**Records from a collection**
● ● ● ● ●

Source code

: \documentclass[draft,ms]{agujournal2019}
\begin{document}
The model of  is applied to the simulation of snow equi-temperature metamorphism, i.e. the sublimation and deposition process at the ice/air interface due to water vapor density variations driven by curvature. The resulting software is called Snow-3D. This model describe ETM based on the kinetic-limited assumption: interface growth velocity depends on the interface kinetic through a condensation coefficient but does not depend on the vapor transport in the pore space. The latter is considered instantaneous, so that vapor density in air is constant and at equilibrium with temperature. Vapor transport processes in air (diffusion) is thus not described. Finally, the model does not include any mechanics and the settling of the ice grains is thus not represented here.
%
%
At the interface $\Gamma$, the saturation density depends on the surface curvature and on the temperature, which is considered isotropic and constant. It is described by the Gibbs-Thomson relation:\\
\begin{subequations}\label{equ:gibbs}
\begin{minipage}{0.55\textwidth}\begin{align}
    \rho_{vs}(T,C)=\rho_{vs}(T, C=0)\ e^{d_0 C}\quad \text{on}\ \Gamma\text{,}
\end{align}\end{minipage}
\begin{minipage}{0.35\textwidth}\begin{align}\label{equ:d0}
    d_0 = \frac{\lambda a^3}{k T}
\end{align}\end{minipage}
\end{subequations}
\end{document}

● ● ● ● ●

**What is required**
Check each line above for the string "label" and copy the ones that have it.

**The completed task**
\begin{subequations}\label{equ:gibbs}
\begin{minipage}{0.35\textwidth}\begin{align}\label{equ:d0}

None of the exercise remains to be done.